[About this task]: The entries shown next need to be written again word for word.
================================
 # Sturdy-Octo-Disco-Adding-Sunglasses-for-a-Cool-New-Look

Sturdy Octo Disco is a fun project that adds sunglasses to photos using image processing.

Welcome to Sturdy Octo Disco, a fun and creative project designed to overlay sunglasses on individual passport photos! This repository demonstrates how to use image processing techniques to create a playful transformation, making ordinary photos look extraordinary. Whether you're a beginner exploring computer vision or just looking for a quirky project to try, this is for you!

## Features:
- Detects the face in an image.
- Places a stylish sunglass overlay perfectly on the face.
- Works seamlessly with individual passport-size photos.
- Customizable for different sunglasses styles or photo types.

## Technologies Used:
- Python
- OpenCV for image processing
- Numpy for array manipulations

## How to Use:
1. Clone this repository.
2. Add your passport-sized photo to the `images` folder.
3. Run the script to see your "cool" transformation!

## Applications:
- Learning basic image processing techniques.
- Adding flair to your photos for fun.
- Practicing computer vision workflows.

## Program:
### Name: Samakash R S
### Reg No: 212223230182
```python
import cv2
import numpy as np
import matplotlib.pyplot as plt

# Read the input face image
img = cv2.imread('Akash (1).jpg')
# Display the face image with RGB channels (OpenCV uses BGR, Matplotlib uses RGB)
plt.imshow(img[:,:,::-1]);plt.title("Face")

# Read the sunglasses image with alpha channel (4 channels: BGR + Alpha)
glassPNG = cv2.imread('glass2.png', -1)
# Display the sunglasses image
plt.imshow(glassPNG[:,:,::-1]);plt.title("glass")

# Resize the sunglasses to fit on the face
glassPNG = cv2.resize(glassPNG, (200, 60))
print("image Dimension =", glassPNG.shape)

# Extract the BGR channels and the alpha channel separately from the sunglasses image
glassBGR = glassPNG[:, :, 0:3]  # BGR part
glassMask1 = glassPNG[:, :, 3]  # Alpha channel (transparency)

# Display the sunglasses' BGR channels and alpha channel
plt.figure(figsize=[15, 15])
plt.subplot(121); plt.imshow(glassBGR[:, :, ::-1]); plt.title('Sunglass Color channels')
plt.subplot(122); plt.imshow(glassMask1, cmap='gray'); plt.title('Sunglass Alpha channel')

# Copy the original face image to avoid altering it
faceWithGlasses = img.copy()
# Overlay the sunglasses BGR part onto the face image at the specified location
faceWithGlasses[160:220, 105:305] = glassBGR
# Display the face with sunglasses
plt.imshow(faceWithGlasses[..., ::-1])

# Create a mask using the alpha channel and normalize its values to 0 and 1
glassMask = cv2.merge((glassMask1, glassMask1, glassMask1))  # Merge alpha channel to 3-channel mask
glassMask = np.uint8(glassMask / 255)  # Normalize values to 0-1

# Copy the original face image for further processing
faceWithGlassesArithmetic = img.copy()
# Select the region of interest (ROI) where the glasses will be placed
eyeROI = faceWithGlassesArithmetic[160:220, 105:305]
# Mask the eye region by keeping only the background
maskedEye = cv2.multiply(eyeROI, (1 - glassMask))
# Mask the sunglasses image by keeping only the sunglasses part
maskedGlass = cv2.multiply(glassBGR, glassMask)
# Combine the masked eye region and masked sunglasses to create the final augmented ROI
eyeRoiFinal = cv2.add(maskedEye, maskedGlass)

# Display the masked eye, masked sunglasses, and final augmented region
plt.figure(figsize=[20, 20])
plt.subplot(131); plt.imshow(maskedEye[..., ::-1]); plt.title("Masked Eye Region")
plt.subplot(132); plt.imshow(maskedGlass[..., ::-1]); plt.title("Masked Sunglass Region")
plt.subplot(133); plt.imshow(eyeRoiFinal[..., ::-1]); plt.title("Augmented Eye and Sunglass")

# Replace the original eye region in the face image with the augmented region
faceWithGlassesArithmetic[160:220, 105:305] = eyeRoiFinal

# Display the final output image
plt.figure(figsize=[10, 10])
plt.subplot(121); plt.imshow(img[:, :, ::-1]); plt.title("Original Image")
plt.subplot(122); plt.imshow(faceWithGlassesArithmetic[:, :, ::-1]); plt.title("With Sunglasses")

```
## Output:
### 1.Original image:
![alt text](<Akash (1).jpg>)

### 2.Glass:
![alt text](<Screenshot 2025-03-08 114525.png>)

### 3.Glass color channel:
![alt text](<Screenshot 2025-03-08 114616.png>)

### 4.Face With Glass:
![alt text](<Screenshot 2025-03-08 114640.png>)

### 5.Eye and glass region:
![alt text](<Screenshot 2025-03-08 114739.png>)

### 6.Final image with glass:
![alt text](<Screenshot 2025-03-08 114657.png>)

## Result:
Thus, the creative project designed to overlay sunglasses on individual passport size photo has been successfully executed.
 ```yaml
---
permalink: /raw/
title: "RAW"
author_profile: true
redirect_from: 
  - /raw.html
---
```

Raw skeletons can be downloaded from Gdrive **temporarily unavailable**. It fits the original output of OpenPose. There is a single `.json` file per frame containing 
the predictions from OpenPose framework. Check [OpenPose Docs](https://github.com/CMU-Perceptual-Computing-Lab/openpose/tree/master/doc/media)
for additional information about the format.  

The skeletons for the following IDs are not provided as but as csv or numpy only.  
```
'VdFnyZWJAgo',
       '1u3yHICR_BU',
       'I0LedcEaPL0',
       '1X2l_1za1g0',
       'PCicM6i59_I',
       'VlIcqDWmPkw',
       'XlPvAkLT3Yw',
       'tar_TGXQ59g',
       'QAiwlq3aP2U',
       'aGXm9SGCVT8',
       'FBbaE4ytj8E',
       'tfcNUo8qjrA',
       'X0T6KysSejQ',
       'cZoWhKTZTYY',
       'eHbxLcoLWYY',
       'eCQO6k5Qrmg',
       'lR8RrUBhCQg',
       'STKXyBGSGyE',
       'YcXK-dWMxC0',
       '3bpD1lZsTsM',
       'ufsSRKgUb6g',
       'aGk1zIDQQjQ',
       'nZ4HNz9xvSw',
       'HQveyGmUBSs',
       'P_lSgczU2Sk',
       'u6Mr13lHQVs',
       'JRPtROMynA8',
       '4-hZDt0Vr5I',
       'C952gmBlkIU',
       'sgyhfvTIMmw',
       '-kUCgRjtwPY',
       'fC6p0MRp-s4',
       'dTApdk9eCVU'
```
================================
[Answer area]:
 # Sturdy-Octo-Disco-Adding-Sunglasses-for-a-Cool-New-Look

Sturdy Octo Disco is a fun project that adds sunglasses to photos using image processing.

Welcome to Sturdy Octo Disco, a fun and creative project designed to overlay sunglasses on individual passport photos! This repository demonstrates how to use image processing techniques to create a playful transformation, making ordinary photos look extraordinary. Whether you're a beginner exploring computer vision or just looking for a quirky project to try, this is for you!

## Features:
- Detects the face in an image.
- Places a stylish sunglass overlay perfectly on the face.
- Works seamlessly with individual passport-size photos.
- Customizable for different sunglasses styles or photo types.

## Technologies Used:
- Python
- OpenCV for image processing
- Numpy for array manipulations

## How to Use:
1. Clone this repository.
2. Add your passport-sized photo to the `images` folder.
3. Run the script to see your "cool" transformation!

## Applications:
- Learning basic image processing techniques.
- Adding flair to your photos for fun.
- Practicing computer vision workflows.

## Program:
### Name: Samakash R S
### Reg No: 212223230182
```python
import cv2
import numpy as np
import matplotlib.pyplot as plt

# Read the input face image
img = cv2.imread('Akash (1).jpg')
# Display the face image with RGB channels (OpenCV uses BGR, Matplotlib uses RGB)
plt.imshow(img[:,:,::-1]);plt.title("Face")

# Read the sunglasses image with alpha channel (4 channels: BGR + Alpha)
glassPNG = cv2.imread('glass2.png', -1)
# Display the sunglasses image
plt.imshow(glassPNG[:,:,::-1]);plt.title("glass")

# Resize the sunglasses to fit on the face
glassPNG = cv2.resize(glassPNG, (200, 60))
print("image Dimension =", glassPNG.shape)

# Extract the BGR channels and the alpha channel separately from the sunglasses image
glassBGR = glassPNG[:, :, 0:3]  # BGR part
glassMask1 = glassPNG[:, :, 3]  # Alpha channel (transparency)

# Display the sunglasses' BGR channels and alpha channel
plt.figure(figsize=[15, 15])
plt.subplot(121); plt.imshow(glassBGR[:, :, ::-1]); plt.title('Sunglass Color channels')
plt.subplot(122); plt.imshow(glassMask1, cmap='gray'); plt.title('Sunglass Alpha channel')

# Copy the original face image to avoid altering it
faceWithGlasses = img.copy()
# Overlay the sunglasses BGR part onto the face image at the specified location
faceWithGlasses[160:220, 105:305] = glassBGR
# Display the face with sunglasses
plt.imshow(faceWithGlasses[..., ::-1])

# Create a mask using the alpha channel and normalize its values to 0 and 1
glassMask = cv2.merge((glassMask1, glassMask1, glassMask1))  # Merge alpha channel to 3-channel mask
glassMask = np.uint8(glassMask / 255)  # Normalize values to 0-1

# Copy the original face image for further processing
faceWithGlassesArithmetic = img.copy()
# Select the region of interest (ROI) where the glasses will be placed
eyeROI = faceWithGlassesArithmetic[160:220, 105:305]
# Mask the eye region by keeping only the background
maskedEye = cv2.multiply(eyeROI, (1 - glassMask))
# Mask the sunglasses image by keeping only the sunglasses part
maskedGlass = cv2.multiply(glassBGR, glassMask)
# Combine the masked eye region and masked sunglasses to create the final augmented ROI
eyeRoiFinal = cv2.add(maskedEye, maskedGlass)

# Display the masked eye, masked sunglasses, and final augmented region
plt.figure(figsize=[20, 20])
plt.subplot(131); plt.imshow(maskedEye[..., ::-1]); plt.title("Masked Eye Region")
plt.subplot(132); plt.imshow(maskedGlass[..., ::-1]); plt.title("Masked Sunglass Region")
plt.subplot(133); plt.imshow(eyeRoiFinal[..., ::-1]); plt.title("Augmented Eye and Sunglass")

# Replace the original eye region in the face image with the augmented region
faceWithGlassesArithmetic[160:220, 105:305] = eyeRoiFinal

# Display the final output image
plt.figure(figsize=[10, 10])
plt.subplot(121); plt.imshow(img[:, :, ::-1]); plt.title("Original Image")
plt.subplot(122); plt.imshow(faceWithGlassesArithmetic[:, :, ::-1]); plt.title("With Sunglasses")

```
## Output:
### 1.Original image:
![alt text](<Akash (1).jpg>)

### 2.Glass:
![alt text](<Screenshot 2025-03-08 114525.png>)

### 3.Glass color channel:
![alt text](<Screenshot 2025-03-08 114616.png>)

### 4.Face With Glass:
![alt text](<Screenshot 2025-03-08 114640.png>)

### 5.Eye and glass region:
![alt text](<Screenshot 2025-03-08 114739.png>)

### 6.Final image with glass:
![alt text](<Screenshot 2025-03-08 114657.png>)

## Result:
Thus, the creative project designed to overlay sunglasses on individual passport size photo has been successfully executed.
 ```yaml
---
permalink: /raw/
title: "RAW"
author_profile: true
redirect_from: 
  - /raw.html
---
```

Raw skeletons can be downloaded from Gdrive **temporarily unavailable**. It fits the original output of OpenPose. There is a single `.json` file per frame containing 
the predictions from OpenPose framework. Check [OpenPose Docs](https://github.com/CMU-Perceptual-Computing-Lab/openpose/tree/master/doc/media)
for additional information about the format.  

The skeletons for the following IDs are not provided as but as csv or numpy only.  
```
'VdFnyZWJAgo',
       '1u3yHICR_BU',
       'I0LedcEaPL0',
       '1X2l_1za1g0',
       'PCicM6i59_I',
       'VlIcqDWmPkw',
       'XlPvAkLT3Yw',
       'tar_TGXQ59g',
       'QAiwlq3aP2U',
       'aGXm9SGCVT8',
       'FBbaE4ytj8E',
       'tfcNUo8qjrA',
       'X0T6KysSejQ',
       'cZoWhKTZTYY',
       'eHbxLcoLWYY',
       'eCQO6k5Qrmg',
       'lR8RrUBhCQg',
       'STKXyBGSGyE',
       'YcXK-dWMxC0',
       '3bpD1lZsTsM',
       'ufsSRKgUb6g',
       'aGk1zIDQQjQ',
       'nZ4HNz9xvSw',
       'HQveyGmUBSs',
       'P_lSgczU2Sk',
       'u6Mr13lHQVs',
       'JRPtROMynA8',
       '4-hZDt0Vr5I',
       'C952gmBlkIU',
       'sgyhfvTIMmw',
       '-kUCgRjtwPY',
       'fC6p0MRp-s4',
       'dTApdk9eCVU'
```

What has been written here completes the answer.